Whenever I watch the movie “Mary Poppins” with my kids, the confident trot of Mr. Banks in the turn of the (last) century United Kingdom (U.K) crooning about the mighty British pound before leaving for work from his home under the soot covered skies of the tree lined Cherry Lane seems to be portending the future of the United States which had displaced the U.K. by mid-twentieth century as a global power of consequence for the rest of the century, making it the American Century.
The panic of 2007 caused by the tuppins of funny money on Wall Street by bankers behaving like children scaring away both investors and depositors may have indeed sown the seeds of the change this century can expect as the world is conferring over reducing the black soot out of the chimneys still, one hundred years later. The fired Mr. Banks over the antics of his children in his stiff lipped bank learns the simple pleasures of wisdom at the end of the story before getting his job back. We must all hope that so could it be with the United States as Americans get their jobs back as the economy recovers, again, hopefully sooner than later.
“What if it does not?” it appears some pollsters are asking. The New York Times says China is creeping in, culturally, and The Washington Post says Americans are thinking that this could be a Chinese Century, but optimistic that the China anxiety could go away similar to that of the Japanese anxiety in the ‘80s.
Pollsters are trained to cleverly manipulate public opinion to shape popular psychology through the popular media: “don’t worry about China they are implying, the bubble will fade out and America will be on top again.” The Trumanesque foreign policy establishment in Foggy Bottom along with the International Monetary Fund (IMF) run by the U.S Treasury is also spinning its wheels hoping they can do to China what the United States had done to Japan after Pearl Harbor in 1941: to break the will of the Chinese dragon toward the West. That the prince will slay Maleficent before everybody can live happily ever after. The Japanese empire had learned its lesson the hard way after being nuked into submission. The Asian tigers had met with a similar fate after being destroyed by the financial weapons of mass destruction in the late ‘90s. But the United States and Europe may not be so lucky with China nor should they be.
The tiny island empire of Japan was annihilated by Enola Gay in August 1945 by a Churchillian show of force, aided quietly by the United States as its chief executor in the Pacific. Japan, since then, had constitutionally turned pacific without ever being recognized for its peace nor was Gandhi in 1947 for ending Churchill’s imperial ambitions which had set the sun on the British Empire with the antithesis of the nuclear bombs that were dropped on Japan, a contrast that is as stark as night and day or Satan and God, even as the United States, Europe and the Soviet Empire piled up nuclear weapons gathering peace prizes for talking about world peace, the Hobbesian way. Now, the United States and the U.K are once again talking about financial weapons of mass destruction in a similar vein after bringing down the planet to its knees. The peace that has been concocted under the nigritude of the London skies since the Industrial Revolution is to learn to be civil in the progression from weapons of mass destruction to financial weapons of mass destruction. Civilization is yet to come to the West.

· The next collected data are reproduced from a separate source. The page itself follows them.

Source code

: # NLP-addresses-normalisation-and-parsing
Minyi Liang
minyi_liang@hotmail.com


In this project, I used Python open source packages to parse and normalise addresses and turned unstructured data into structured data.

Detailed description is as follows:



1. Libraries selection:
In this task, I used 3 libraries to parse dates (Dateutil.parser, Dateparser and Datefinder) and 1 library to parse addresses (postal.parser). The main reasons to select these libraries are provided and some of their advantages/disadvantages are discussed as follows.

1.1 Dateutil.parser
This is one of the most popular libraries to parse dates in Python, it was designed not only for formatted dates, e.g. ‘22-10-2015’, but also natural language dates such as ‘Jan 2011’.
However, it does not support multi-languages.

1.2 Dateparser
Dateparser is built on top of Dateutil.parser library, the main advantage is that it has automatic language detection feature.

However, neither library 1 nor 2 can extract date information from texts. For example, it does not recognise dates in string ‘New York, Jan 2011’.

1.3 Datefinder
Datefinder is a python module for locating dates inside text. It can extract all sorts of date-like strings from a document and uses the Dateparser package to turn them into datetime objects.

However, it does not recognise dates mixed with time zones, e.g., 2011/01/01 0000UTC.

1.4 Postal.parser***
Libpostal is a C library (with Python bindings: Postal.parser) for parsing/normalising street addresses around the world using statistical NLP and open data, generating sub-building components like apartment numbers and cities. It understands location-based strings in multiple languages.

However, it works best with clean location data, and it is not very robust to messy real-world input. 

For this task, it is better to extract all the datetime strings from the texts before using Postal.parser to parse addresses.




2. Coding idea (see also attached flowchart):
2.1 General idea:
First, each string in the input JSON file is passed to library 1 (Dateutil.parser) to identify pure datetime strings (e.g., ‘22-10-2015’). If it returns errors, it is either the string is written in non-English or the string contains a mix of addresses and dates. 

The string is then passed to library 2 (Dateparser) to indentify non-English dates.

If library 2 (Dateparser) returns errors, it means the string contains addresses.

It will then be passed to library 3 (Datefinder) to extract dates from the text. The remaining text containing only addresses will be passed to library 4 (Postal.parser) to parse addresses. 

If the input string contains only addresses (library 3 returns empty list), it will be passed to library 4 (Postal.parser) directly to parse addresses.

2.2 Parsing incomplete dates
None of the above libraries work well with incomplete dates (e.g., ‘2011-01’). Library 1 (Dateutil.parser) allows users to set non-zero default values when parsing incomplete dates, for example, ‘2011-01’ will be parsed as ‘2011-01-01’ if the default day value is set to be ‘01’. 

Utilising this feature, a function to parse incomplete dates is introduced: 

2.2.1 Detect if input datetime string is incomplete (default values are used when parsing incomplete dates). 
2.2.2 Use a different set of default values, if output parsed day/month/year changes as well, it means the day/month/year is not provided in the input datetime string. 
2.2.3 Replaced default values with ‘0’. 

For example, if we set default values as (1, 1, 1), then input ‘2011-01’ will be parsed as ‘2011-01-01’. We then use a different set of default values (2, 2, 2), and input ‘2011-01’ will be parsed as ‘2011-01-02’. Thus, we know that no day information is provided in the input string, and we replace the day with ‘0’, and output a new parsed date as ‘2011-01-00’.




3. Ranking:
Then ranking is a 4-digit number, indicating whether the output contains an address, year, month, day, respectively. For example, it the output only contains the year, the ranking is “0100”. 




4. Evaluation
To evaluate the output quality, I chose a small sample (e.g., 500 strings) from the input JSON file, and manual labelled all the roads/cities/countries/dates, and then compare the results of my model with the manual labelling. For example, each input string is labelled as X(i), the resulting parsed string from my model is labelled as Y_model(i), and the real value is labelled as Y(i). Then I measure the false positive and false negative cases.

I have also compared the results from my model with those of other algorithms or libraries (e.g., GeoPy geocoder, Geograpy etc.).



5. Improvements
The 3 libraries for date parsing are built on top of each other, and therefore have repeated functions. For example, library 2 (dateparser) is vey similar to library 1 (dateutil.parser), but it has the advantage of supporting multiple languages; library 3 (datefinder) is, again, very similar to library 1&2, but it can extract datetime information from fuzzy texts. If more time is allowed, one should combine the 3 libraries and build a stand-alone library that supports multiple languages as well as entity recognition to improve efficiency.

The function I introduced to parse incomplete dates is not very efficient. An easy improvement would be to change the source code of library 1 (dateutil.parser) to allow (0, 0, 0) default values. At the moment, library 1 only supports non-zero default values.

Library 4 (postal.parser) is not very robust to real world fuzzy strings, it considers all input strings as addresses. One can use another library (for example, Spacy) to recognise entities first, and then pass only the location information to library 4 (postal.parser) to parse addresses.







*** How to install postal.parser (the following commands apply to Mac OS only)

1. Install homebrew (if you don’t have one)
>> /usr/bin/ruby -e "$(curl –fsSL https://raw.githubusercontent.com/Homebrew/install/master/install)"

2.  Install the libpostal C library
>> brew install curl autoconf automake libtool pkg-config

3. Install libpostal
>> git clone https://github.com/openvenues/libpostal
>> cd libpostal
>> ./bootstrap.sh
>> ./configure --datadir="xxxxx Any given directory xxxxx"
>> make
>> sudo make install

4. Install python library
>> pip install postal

In the war between island empires, with the zero longitude passing through a place where the sun sets in the old world, the land where the sun rises was physically shocked into submission, just as the Jews in Germany were cooked and gassed into surrendering, for civilization to begin anew under the aegis of Anglo-Americana. This riff-raff of modern civilization is now struggling and desperate to retain power, silently scheming to do something similar to China.
The sleeping giant that was awakened by Nixon is no island empire and the United States must not nurture any delusions about China’s capitulation to the West. The 21st century will either be a global century or a deeply troubled century. And this is a choice the world must make now before that choice becomes the Hobson ’s choice of the latter.